10 Wrestlers Who Stopped Trying (But WWE Pushed Anyway)
3. Brock Lesnar - 2016
His headspace dominated by the lure of the Octagon, 2016 marked a grim reversal of form for the Beast.
Given how awesome the act was in 2015—Lesnar was framed as and wrestled like a Lovecraftian horror surfacing, famished, from the void—this development was especially depressing. We expected more. We expected nothing less than a spiritual sequel to the greatest WWF match ever promoted. We expected Lesnar to gruesomely annihilate Dean Ambrose at WrestleMania 32, only for Ambrose to emerge as a player after displaying his ripped-out heart on his sleeve.

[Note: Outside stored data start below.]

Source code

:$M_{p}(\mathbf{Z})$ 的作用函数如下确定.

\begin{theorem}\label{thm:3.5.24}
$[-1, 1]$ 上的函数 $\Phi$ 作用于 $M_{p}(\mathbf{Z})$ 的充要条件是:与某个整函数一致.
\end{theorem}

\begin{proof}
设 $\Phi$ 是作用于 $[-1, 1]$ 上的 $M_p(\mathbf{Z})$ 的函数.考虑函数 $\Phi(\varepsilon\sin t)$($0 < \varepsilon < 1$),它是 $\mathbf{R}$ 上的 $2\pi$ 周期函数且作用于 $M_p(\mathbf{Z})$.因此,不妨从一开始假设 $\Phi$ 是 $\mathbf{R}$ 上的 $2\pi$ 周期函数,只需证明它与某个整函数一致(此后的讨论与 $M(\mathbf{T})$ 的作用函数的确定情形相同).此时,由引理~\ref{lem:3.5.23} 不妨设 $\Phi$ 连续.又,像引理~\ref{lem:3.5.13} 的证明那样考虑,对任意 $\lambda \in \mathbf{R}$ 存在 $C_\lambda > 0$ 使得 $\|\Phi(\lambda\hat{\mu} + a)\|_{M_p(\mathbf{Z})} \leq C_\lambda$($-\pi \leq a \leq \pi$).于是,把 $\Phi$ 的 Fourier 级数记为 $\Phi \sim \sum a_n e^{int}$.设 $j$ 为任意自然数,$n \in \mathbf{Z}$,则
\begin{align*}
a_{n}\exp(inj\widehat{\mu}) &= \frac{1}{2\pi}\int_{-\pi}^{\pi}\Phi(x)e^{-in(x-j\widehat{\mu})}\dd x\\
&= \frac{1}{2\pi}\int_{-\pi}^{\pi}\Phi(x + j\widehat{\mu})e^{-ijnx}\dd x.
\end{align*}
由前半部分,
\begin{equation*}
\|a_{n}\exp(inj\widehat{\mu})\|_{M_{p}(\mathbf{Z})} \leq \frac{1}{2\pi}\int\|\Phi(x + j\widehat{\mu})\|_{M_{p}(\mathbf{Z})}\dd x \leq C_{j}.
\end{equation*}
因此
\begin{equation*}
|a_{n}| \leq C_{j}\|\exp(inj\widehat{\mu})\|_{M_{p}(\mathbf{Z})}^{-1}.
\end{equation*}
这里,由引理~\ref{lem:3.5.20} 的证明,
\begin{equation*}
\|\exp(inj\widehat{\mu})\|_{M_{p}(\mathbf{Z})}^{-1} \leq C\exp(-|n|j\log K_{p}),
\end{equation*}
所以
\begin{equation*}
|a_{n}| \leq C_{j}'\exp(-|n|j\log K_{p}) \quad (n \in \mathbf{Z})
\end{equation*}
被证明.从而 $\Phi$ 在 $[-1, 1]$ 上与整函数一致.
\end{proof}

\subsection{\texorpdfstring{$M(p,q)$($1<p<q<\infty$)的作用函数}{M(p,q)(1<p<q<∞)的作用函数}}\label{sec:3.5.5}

That didn’t happen; instead, we bore witness to the decay of Suplex City. Stripped of the SummerSlam 2014 novelty and the untouchable, focused 2015 form, Lesnar reduced the act to its primitive elements. The thing hardly moved. Where before, the sight of Lesnar recovering from a table spot was like a kraken honing in on a canoe, now—and on too many occasions since—he just ambled about, bouncing up and down as if Heyman was stood next to him.
He simply threw a few German suplexes with zero enthusiasm in a match that did less than nothing for the opponent most thought was in for the match of his life.